If I had to do that sort of thing I should be feeling all the time that the girl was saying to herself as she took it down, “Well comma this beats me period How comma with homes for the feebleminded touting for custom on every side comma has a man like this succeeded in remaining at large mark of interrogation.”
Question marks are used when the question is direct:
What is the capital of Belgium?
Have you been there?
Did you find the people very strange?
When the question is inside quotation marks, again it is required:
“Did you try the moules and chips?” he asked.
But when the question is indirect, the sentence manages without it:
What was the point of all this sudden interest in Brussels, he wondered.
I asked if she had something in particular against the Belgian national character.
Increasingly people are (ignorantly) adding question marks to sentences containing indirect questions, which is a bit depressing, but the reason is not hard to find: blame the famous upward inflection caught by all teenage viewers of Neighbours in the past twenty years. Previously, people said “you know?” and “know what I’m saying?” at the end of every sentence. Now they don’t bother with the words and just use the question marks, to save time. Everything ends up becoming a question? I’m talking about statements? It’s getting quite annoying? But at least it keeps the question mark alive so it can’t be all bad?
Deciding which way round to print the question mark wasn’t as straightforward as you might think, incidentally. In its traditional orientation, with the curve to the right, it appears to cup an ear towards the preceding prose, which seems natural enough, though perhaps only because that’s how we are used to seeing it. But people have always played around with it. In the 16th century the printer Henry Denham had the sophisticated idea of reversing the mark when indicating a rhetorical question (to differentiate it from a direct question), but it didn’t catch on. You can imagine other printers muttering uncertainly, “Rhetorical question? What’s a rhetorical question? Is this a rhetorical question?” – and not being able to answer. The Spanish Academy, however, in 1754 ratified the rather marvellous and flamboyant idea of complementing terminal question marks and exclamation marks with upside-down versions at the beginnings, thus:
¡Lord, love a duck!
¿Doesn’t Spanish look different from everything else now we’ve done this?
And it’s not a bad system at all. Evidently Bill Gates has personally assured the Spanish Academy that he will never allow the upside-down question mark to disappear from Microsoft word-processing programs, which must be reassuring for millions of Spanish-speaking people, though just a piddling afterthought as far as he’s concerned.
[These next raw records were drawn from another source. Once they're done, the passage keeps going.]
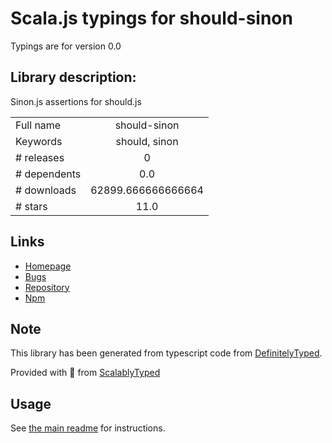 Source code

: 
# Scala.js typings for should-sinon

Typings are for version 0.0

## Library description:
Sinon.js assertions for should.js

|                    |                 |
| ------------------ | :-------------: |
| Full name          | should-sinon |
| Keywords           | should, sinon |
| # releases         | 0 |
| # dependents       | 0.0 |
| # downloads        | 62899.666666666664 |
| # stars            | 11.0 |

## Links
- [Homepage](https://github.com/shouldjs/sinon)
- [Bugs](https://github.com/shouldjs/sinon/issues)
- [Repository](https://github.com/shouldjs/sinon)
- [Npm](https://www.npmjs.com/package/should-sinon)
    


## Note
This library has been generated from typescript code from [DefinitelyTyped](https://definitelytyped.org).

Provided with :purple_heart: from [ScalablyTyped](https://github.com/oyvindberg/ScalablyTyped)

## Usage
See [the main readme](../../readme.md) for instructions.


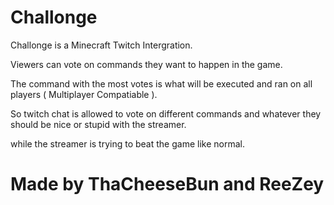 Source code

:# Challonge

Challonge is a Minecraft Twitch Intergration.

Viewers can vote on commands they want to happen in the game.

The command with the most votes is what will be executed and ran on all players ( Multiplayer Compatiable ).

So twitch chat is allowed to vote on different commands and whatever they should be nice or stupid with the streamer.

while the streamer is trying to beat the game like normal.

# Made by ThaCheeseBun and ReeZey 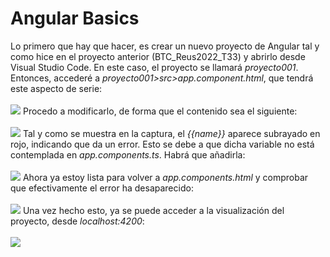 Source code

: <h1>Angular Basics</h1>
Lo primero que hay que hacer, es crear un nuevo proyecto de Angular tal y como hice en el proyecto anterior (BTC_Reus2022_T33) y abrirlo desde Visual Studio Code. En este caso, el proyecto se llamará <i>proyecto001</i>.
Entonces, accederé a <i>proyecto001>src>app.component.html</i>, que tendrá este aspecto de serie:
<br><br>
<img src="https://user-images.githubusercontent.com/71872946/171813102-5593185f-7c6f-4918-bff8-83d8df1f3993.png">
Procedo a modificarlo, de forma que el contenido sea el siguiente:
<br><br>
<img src="https://user-images.githubusercontent.com/71872946/171813223-30f1be95-6418-4987-8f53-e0d188bec62d.png">
Tal y como se muestra en la captura, el <i>{{name}}</i> aparece subrayado en rojo, indicando que da un error. Esto se debe a que dicha variable no está contemplada en <i>app.components.ts</i>. Habrá que añadirla:
<br><br>
<img src="https://user-images.githubusercontent.com/71872946/171813302-c75ca784-9d73-4816-aad5-2b2f27bee8ca.png">
Ahora ya estoy lista para volver a <i>app.components.html</i> y comprobar que efectivamente el error ha desaparecido:
<br><br>
<img src="https://user-images.githubusercontent.com/71872946/171813385-6cc9bbe1-159e-472f-82bb-fb33652dba43.png">
Una vez hecho esto, ya se puede acceder a la visualización del proyecto, desde <i>localhost:4200</i>:
<br><br>
<img src="https://user-images.githubusercontent.com/71872946/171813483-b8720166-19c8-4b0e-923a-491dbfb8d631.png">
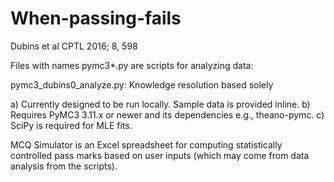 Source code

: # When-passing-fails
Dubins et al CPTL 2016; 8, 598

Files with names pymc3*.py are scripts for analyzing data:

pymc3_dubins0_analyze.py: Knowledge resolution based solely 

a) Currently designed to be run locally. Sample data is provided inline.
b) Requires PyMC3 3.11.x or newer and its dependencies e.g., theano-pymc.
c) SciPy is required for MLE fits.

MCQ Simulator is an Excel spreadsheet for computing statistically controlled pass marks based on user inputs (which may come from data analysis from the scripts).
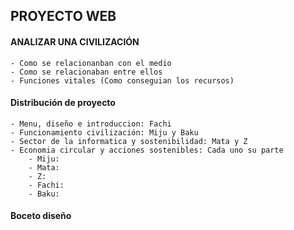 ## PROYECTO WEB

#### ANALIZAR UNA CIVILIZACIÓN

    - Como se relacionanban con el medio
    - Como se relacionaban entre ellos
    - Funciones vitales (Como conseguian los recursos)

#### Distribución de proyecto

    - Menu, diseño e introduccion: Fachi
    - Funcionamiento civilización: Miju y Baku
    - Sector de la informatica y sostenibilidad: Mata y Z
    - Economia circular y acciones sostenibles: Cada uno su parte
        - Miju:
        - Mata:
        - Z:
        - Fachi:
        - Baku: 

#### Boceto diseño

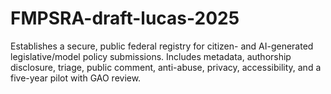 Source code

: # FMPSRA-draft-lucas-2025
Establishes a secure, public federal registry for citizen- and AI-generated legislative/model policy submissions. Includes metadata, authorship disclosure, triage, public comment, anti-abuse, privacy, accessibility, and a five-year pilot with GAO review.
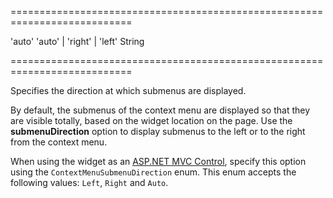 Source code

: ===========================================================================
<!--default-->'auto'<!--/default-->
<!--acceptValues-->'auto' | 'right' | 'left'<!--/acceptValues-->
<!--type-->String<!--/type-->
===========================================================================

<!--shortDescription-->
Specifies the direction at which submenus are displayed.
<!--/shortDescription-->

<!--fullDescription-->
By default, the submenus of the context menu are displayed so that they are visible totally, based on the widget location on the page. Use the **submenuDirection** option to display submenus to the left or to the right from the context menu.

When using the widget as an [ASP.NET MVC Control](/Documentation/Guide/ASP.NET_MVC_Controls/Fundamentals/), specify this option using the `ContextMenuSubmenuDirection` enum. This enum accepts the following values: `Left`, `Right` and `Auto`.
<!--/fullDescription--> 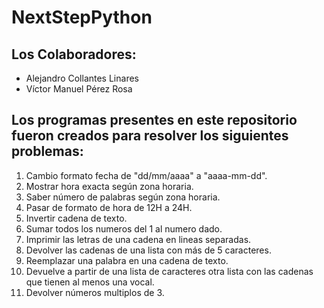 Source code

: # NextStepPython

## Los Colaboradores:
 - Alejandro Collantes Linares
 - Víctor Manuel Pérez Rosa

## Los programas presentes en este repositorio fueron creados para resolver los siguientes problemas: 

1. Cambio formato fecha de "dd/mm/aaaa" a "aaaa-mm-dd".
2. Mostrar hora exacta según zona horaria.
3. Saber número de palabras según zona horaria.
4. Pasar de formato de hora de 12H a 24H.
5. Invertir cadena de texto.
6. Sumar todos los numeros del 1 al numero dado.
7. Imprimir las letras de una cadena en lineas separadas.
8. Devolver las cadenas de una lista con más de 5 caracteres.
9. Reemplazar una palabra en una cadena de texto.
10. Devuelve a partir de una lista de caracteres otra lista con las cadenas que tienen al menos una vocal.
11. Devolver números multiplos de 3.
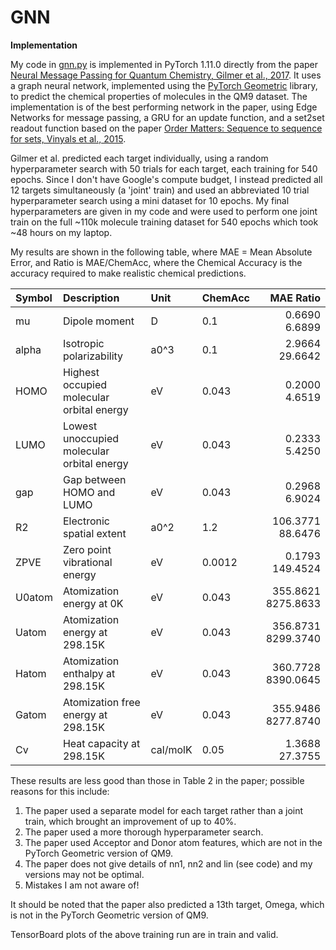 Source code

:# GNN
<b>Implementation</b>

My code in <a href=https://github.com/redonovan/GNN/blob/main/gnn.py>gnn.py</a> is implemented in PyTorch 1.11.0 directly from the paper <a href=https://arxiv.org/abs/1704.01212>Neural Message Passing for Quantum Chemistry, Gilmer et al., 2017</a>.  It uses a graph neural network, implemented using the <a href=https://pytorch-geometric.readthedocs.io/en/stable/index.html>PyTorch Geometric</a> library, to predict the chemical properties of molecules in the QM9 dataset.  The implementation is of the best performing network in the paper, using Edge Networks for message passing, a GRU for an update function, and a set2set readout function based on the paper <a href=https://arxiv.org/abs/1511.06391>Order Matters: Sequence to sequence for sets, Vinyals et al., 2015</a>.  

Gilmer et al. predicted each target individually, using a random hyperparameter search with 50 trials for each target, each training for 540 epochs.  Since I don't have Google's compute budget, I instead predicted all 12 targets simultaneously (a 'joint' train) and used an abbreviated 10 trial hyperparameter search using a mini dataset for 10 epochs.  My final hyperparameters are given in my code and were used to perform one joint train on the full ~110k molecule training dataset for 540 epochs which took ~48 hours on my laptop.

My results are shown in the following table, where MAE = Mean Absolute Error, and Ratio is MAE/ChemAcc, where the Chemical Accuracy is the accuracy required to make realistic chemical predictions.

| Symbol | Description                                 | Unit     | ChemAcc |   MAE       Ratio |
| :--    | :-------------------------------------------|:---------|:--------|------------------:|
| mu     | Dipole moment                               | D        | 0.1     |   0.6690     6.6899 |
| alpha  | Isotropic polarizability                    | a0^3     | 0.1     |   2.9664    29.6642 |
| HOMO   | Highest occupied molecular orbital energy   | eV       | 0.043   |   0.2000     4.6519 |
| LUMO   | Lowest unoccupied molecular orbital energy  | eV       | 0.043   |   0.2333     5.4250 |
| gap    | Gap between HOMO and LUMO                   | eV       | 0.043   |   0.2968     6.9024 |
| R2     | Electronic spatial extent                   | a0^2     | 1.2     | 106.3771    88.6476 |
| ZPVE   | Zero point vibrational energy               | eV       | 0.0012  |   0.1793   149.4524 |
| U0atom | Atomization energy at 0K                    | eV       | 0.043   | 355.8621  8275.8633 |
| Uatom  | Atomization energy at 298.15K               | eV       | 0.043   | 356.8731  8299.3740 |
| Hatom  | Atomization enthalpy at 298.15K             | eV       | 0.043   | 360.7728  8390.0645 |
| Gatom  | Atomization free energy at 298.15K          | eV       | 0.043   | 355.9486  8277.8740 |
| Cv     | Heat capacity at 298.15K                    | cal/molK | 0.05    |   1.3688    27.3755 |

These results are less good than those in Table 2 in the paper; possible reasons for this include:

1. The paper used a separate model for each target rather than a joint train, which brought an improvement of up to 40%.
2. The paper used a more thorough hyperparameter search.
3. The paper used Acceptor and Donor atom features, which are not in the PyTorch Geometric version of QM9.
4. The paper does not give details of nn1, nn2 and lin (see code) and my versions may not be optimal.
5. Mistakes I am not aware of!

It should be noted that the paper also predicted a 13th target, Omega, which is not in the PyTorch Geometric version of QM9.

TensorBoard plots of the above training run are in train and valid.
Meanwhile, in Hebrew the question mark is exactly the same as our own, despite the fact that it ought logically to be flipped into reverse, since the words run from right to left. Remember Professor Higgins in My Fair Lady: “The Arabs learn Arabian with the speed of summer lightning / The Hebrews learn it backwards, which is absolutely frightening”? So we have an interesting and perverse perceptual problem in Hebrew: with the question mark the same way round as our own, it looks back to front.
Unsurprisingly, Gertrude Stein was not a fan of the question mark. Are you beginning to suspect – as I am – that there was something wrong at home? Anyway, Stein said that of all punctuation marks the question mark was “the most completely uninteresting”:
It is evident that if you ask a question you ask a question but anybody who can read at all knows when a question is a question […] I never could bring myself to use a question mark, I always found it positively revolting, and now very few do use it.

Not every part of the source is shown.